Une fois la fabrique mise hors service, la province a mené des négociations avec plusieurs compagnies pour la vendre. En décembre 1978, Abitibi Paper Company a payé 43,5 millions de dollars pour la papeterie et ses installations d'expédition et d'accostage; elle s'est aussi assurée de droits sur un meilleur approvisionnement en bois coupé dans l'île, en plus de ses propres tenures forestières. En retour, Abitibi a transformé l'usine pour qu'elle produise 150 000 tonnes de papier journal par an.
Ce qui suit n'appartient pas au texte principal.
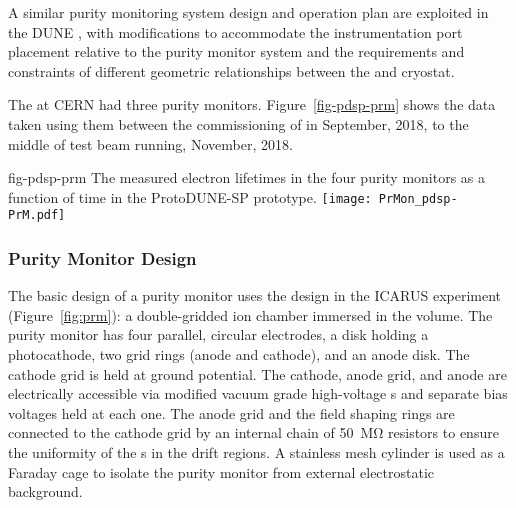   A similar purity monitoring system design and operation plan are exploited in the DUNE  , with modifications to accommodate the instrumentation port placement relative to the purity monitor system and the requirements and constraints of different geometric relationships between the  and cryostat.









The  at CERN had three purity monitors. Figure~\ref{fig-pdsp-prm} shows the data taken using them between the commissioning of  in September, 2018, to the middle of test beam running, November, 2018. 

\begin{dunefigure}{fig-pdsp-prm}
  {The measured electron lifetimes in the four purity monitors as a function of time in the ProtoDUNE-SP prototype.}
  \texttt{[image: PrMon\_pdsp-PrM.pdf]}
\end{dunefigure}




\subsubsection{Purity Monitor Design}

The basic design of a purity monitor uses the design in the ICARUS experiment (Figure~\ref{fig:prm})\cite{Adamowski:2014daa}: a double-gridded ion chamber immersed in the \lar volume.   The purity monitor has four parallel, circular electrodes, a disk holding a photocathode, two grid rings (anode and cathode), and an anode disk. The cathode grid is held at ground potential. The cathode, anode grid, and anode are electrically accessible via modified vacuum grade high-voltage \fdth{}s and separate bias voltages held at each one.  
The anode grid and the field shaping rings are connected to the cathode grid by an internal chain of \SI{50}{\mega\ohm} resistors to ensure the uniformity of the \efield{}s in the drift regions. A stainless mesh cylinder is used as a Faraday cage to isolate the purity monitor from external electrostatic background.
Les travaux de conversion, qui ont duré 18 mois, ont donné de l'emploi à environ 600 personnes (dont nombre d'ex-employés). La papeterie de Stephenville a rouvert ses portes en septembre 1981 et a été exploitée pendant 25 ans par Abitibi Consolidated, ses opérations normales occupant environ 250 travailleurs. Elle a fermé ses portes à l'automne 2005 pour diverses raisons, notamment le coût élevé de l'électricité.